Strike dragged himself back onto his crutches and made his way laboriously out of the ward again, trying not to focus on any of the other inert figures wired to their own buzzing machines.
The canteen was already half-full when he got there. Unshaven and heavy-eyed, he had slid his tray all the way to the till and paid before he realized he could not carry it and manage his crutches. A young girl clearing tables spotted his predicament and came to help.
“Cheers,” said Strike gruffly, when she had placed the tray on a table beside a window.
“No probs,” said the girl. “Leave it there after, I’ll get it.”
The small kindness made Strike feel disproportionately emotional. Ignoring the fry-up he had just bought, he took out his phone and texted Lucy again.
All fine, nurse changing his drip, will be back with him shortly. X
As he had half-expected, his phone rang as soon as he had cut into his fried egg.
“We’ve got a flight,” Lucy told him without preamble, “but it’s not until eleven.”
“No problem,” he told her. “I’m not going anywhere.”
“Is he awake yet?”
“No, still sedated.”
“He’ll be so chuffed to see you, if he wakes up before—before—”
She burst into tears. Strike could hear her still trying to talk through her sobs.
“… just want to get home… want to see him…”
For the first time in Strike’s life, he was glad to hear Greg, who now took the phone from his wife.
“We’re bloody grateful, Corm. This is our first weekend away together in five years, can you believe it?”
“Sod’s law.”
“Yeah. He said his belly was sore, but I thought he was at it. Thought he didn’t want us to go away. I feel a right bastard now, I can tell you.”
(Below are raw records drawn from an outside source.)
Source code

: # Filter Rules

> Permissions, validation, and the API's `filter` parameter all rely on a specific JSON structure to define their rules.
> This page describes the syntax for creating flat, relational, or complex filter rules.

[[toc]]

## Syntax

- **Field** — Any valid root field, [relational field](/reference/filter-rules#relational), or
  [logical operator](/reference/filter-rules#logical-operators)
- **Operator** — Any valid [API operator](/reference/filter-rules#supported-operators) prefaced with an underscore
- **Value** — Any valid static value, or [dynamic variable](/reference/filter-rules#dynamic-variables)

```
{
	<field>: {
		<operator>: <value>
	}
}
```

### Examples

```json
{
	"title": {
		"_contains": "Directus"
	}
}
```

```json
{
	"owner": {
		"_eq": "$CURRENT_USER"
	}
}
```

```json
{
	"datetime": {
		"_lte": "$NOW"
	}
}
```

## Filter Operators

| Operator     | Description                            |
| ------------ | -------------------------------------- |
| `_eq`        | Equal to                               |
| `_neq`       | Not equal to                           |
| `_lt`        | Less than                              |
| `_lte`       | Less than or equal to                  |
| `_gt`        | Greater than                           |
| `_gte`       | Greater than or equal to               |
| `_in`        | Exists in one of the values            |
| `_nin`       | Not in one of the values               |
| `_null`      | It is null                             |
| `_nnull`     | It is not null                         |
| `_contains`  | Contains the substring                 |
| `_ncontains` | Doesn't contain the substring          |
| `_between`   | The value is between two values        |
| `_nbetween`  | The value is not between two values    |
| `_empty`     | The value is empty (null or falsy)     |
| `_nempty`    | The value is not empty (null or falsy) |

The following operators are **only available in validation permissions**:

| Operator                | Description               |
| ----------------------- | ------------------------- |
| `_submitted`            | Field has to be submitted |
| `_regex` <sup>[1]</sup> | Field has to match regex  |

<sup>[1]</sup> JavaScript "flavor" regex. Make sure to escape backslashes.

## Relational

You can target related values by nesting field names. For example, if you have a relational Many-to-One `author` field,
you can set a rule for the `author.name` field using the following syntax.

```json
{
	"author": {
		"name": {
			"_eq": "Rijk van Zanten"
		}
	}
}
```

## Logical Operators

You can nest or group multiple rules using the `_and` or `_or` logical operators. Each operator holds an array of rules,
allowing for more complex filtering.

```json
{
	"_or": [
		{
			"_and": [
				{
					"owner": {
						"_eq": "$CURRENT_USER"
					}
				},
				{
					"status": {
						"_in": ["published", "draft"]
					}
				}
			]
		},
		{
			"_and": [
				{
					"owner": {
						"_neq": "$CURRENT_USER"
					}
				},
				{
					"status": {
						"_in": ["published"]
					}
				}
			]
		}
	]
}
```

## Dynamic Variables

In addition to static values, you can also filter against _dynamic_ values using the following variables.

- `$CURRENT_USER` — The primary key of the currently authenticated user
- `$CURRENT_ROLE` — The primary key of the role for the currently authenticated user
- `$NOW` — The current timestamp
“Don’t worry,” said Strike, and again, “I’m going nowhere.”
After a few more exchanges and a tearful farewell from Lucy, Strike was left to his full English. He ate methodically and without pleasure amid the clatter and jangle of the canteen, surrounded by other miserable and anxious people tucking into fatty, sugar-laden food.
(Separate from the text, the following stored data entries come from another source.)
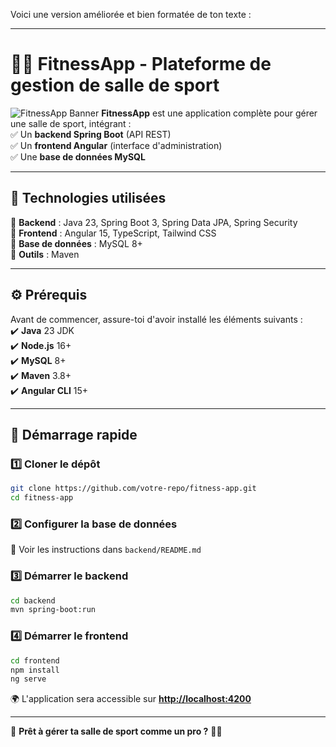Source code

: Voici une version améliorée et bien formatée de ton texte :  

---

# 🏋️‍♂️ **FitnessApp - Plateforme de gestion de salle de sport**  

![FitnessApp Banner](https://via.placeholder.com/800x200.png?text=FitnessApp+Banner)
**FitnessApp** est une application complète pour gérer une salle de sport, intégrant :  
✅ Un **backend Spring Boot** (API REST)  
✅ Un **frontend Angular** (interface d'administration)  
✅ Une **base de données MySQL**  

---  

## 🚀 **Technologies utilisées**  
🔹 **Backend** : Java 23, Spring Boot 3, Spring Data JPA, Spring Security  
🔹 **Frontend** : Angular 15, TypeScript, Tailwind CSS  
🔹 **Base de données** : MySQL 8+  
🔹 **Outils** : Maven  

---  

## ⚙️ **Prérequis**  
Avant de commencer, assure-toi d'avoir installé les éléments suivants :  
✔️ **Java** 23 JDK  
✔️ **Node.js** 16+  
✔️ **MySQL** 8+  
✔️ **Maven** 3.8+  
✔️ **Angular CLI** 15+  

---  

## 🚀 **Démarrage rapide**  

### 1️⃣ Cloner le dépôt  
```bash
git clone https://github.com/votre-repo/fitness-app.git
cd fitness-app
```  

### 2️⃣ Configurer la base de données  
📌 Voir les instructions dans `backend/README.md`  

### 3️⃣ Démarrer le backend  
```bash
cd backend
mvn spring-boot:run
```  

### 4️⃣ Démarrer le frontend  
```bash
cd frontend
npm install
ng serve
```  
🌍 L'application sera accessible sur **[http://localhost:4200](http://localhost:4200)**  

---

💪 **Prêt à gérer ta salle de sport comme un pro ?** 🚀🔥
As he was finishing the last of his bacon, a text from Robin arrived.
I’ve been trying to call with an update on Winn. Let me know when it’s convenient to talk.
The Chiswell case seemed a remote thing to Strike just now, but as he read her text he suddenly had a simultaneous craving for nicotine and to hear Robin’s voice. Abandoning his tray with thanks to the kind girl who had helped him to his table, he set off again on his crutches.